The ESF proposal is for legislation which would require immediate mandatory third-party approval of e-bikes and battery packs, among other aspects.

Jonathan Harrison from the Association of Cycle Traders said:

“There is a perception that has been allowed to develop that e-bikes are dangerous and it is not only inherently untrue but also has the potential to do great damage to the sector. There is clearly an issue around e-scooter and e-bike fires that needs to be addressed and, together with our colleagues at the Bicycle Association, we are keen for this situation to be addressed as swiftly as possible.”

However, the two Associations believe that, whilst sharing Electrical Safety First’s urgent focus on public safety, the current draft bill misses the mark in some key respects.

  • First, while introducing mandatory third-party testing could be part of the solution, it must run alongside much stricter enforcement of product safety on products supplied to UK consumers direct from overseas sellers, often via online marketplaces. This has been identified by the Fire and Rescue services as a key area of concern for these lithium fires. It is notable that in New York City, where third party testing has been made mandatory, these mandatory testing measures reportedly had little effect on fire incidents – because most of the problematic products were sourced online and not from local retailers. So any regulatory action to boost e-bike safety must primarily address these high-risk imports.
  • Fire and rescue services have also identified the app-based food delivery sector as a key area of concern due to the widespread use of e-bikes either created via kits (often sourced from overseas via online marketplaces) or by modifying existing e-bikes, both high risk factors for fire safety. We believe any Bill aiming to meaningfully address fire risk must impose responsibility (and liability) on food delivery app operators to ensure that the equipment used by riders is safe.

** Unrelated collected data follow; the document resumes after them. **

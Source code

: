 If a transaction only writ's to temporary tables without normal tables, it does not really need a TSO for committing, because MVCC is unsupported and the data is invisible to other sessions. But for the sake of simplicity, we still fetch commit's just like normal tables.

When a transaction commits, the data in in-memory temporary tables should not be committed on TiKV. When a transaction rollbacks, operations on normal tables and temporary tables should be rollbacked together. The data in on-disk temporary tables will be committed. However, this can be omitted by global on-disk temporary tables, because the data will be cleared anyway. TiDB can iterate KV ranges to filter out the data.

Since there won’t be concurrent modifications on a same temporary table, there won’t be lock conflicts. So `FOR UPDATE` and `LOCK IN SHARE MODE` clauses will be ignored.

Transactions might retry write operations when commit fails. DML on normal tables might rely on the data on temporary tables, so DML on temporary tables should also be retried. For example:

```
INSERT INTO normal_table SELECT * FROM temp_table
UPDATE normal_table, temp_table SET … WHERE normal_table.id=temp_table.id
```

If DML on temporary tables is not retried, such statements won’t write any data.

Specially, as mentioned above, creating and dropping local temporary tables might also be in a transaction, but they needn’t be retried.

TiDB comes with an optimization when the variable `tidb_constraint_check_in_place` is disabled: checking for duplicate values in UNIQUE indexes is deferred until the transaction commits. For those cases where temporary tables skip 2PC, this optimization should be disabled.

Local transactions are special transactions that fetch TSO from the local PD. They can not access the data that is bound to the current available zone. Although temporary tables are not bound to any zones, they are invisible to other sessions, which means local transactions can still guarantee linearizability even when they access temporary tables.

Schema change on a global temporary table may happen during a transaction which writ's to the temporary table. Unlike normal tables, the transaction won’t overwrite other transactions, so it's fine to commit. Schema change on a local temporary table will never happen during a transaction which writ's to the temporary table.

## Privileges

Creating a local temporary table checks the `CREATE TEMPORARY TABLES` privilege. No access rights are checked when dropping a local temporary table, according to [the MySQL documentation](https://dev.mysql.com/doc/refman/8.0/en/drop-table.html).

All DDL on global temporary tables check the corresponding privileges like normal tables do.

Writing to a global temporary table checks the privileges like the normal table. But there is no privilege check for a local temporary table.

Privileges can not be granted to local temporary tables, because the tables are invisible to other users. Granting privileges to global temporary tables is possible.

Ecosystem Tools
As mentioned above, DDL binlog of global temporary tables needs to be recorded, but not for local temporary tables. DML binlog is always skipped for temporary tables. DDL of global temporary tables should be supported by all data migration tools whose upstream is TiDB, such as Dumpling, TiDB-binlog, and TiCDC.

Together with the BA, the ACT would be happy to work with ESF on amendments to the proposed Bill to address these aspects, and to propose more practical arrangements for the mandatory approvals.

Most responsible suppliers in the industry would have no problem at all passing this mandatory approval process, because they have evidence of extensive product safety testing already in place. But the ESF Bill proposes no transition period to build approval capacity, and as written, would decimate the UK industry by imposing a sudden months-long halt in sales while even responsible suppliers waited for approvals to be granted.

Finally, while again we welcome the public awareness around e-bike fire safety that the ESF proposal is generating, the BA notes that the Government product safety regulator, the Office for Product Safety and Standards, is also working at pace on this issue to develop official, evidence-based proposals for regulatory actions. The BA is pleased, for the responsible e- bike industry, to be contributing positively to this work which will, we hope, address the root causes of this battery fire issue with a comprehensive package of measures which are swiftly implemented.

The ESF proposal coincides with a joint BA and ACT industry initiative to boost industry and consumer awareness of the difference between e-bikes which are generally very safe, and those which may be at higher risk of fire. The two cycle industry trade bodies in the UK have issued two guidance sheets for the industry, aiming to counter the often-misleading media headlines.

  • The first guidance note summarises statements from fire services and industry experts to clarify the distinction between e-bikes from the reputable industry (which are generally very safe) as opposed to e-bikes, conversion kits, batteries and chargers which may pose significant fire hazard if certain risk factors are present, for example being sourced from overseas via online marketplaces.
  • The second clarifies exactly what is road legal as an e-bike – and makes clear the actual legal status of vehicles which are often incorrectly reported as e-bikes, but which are in fact unregistered motorbikes.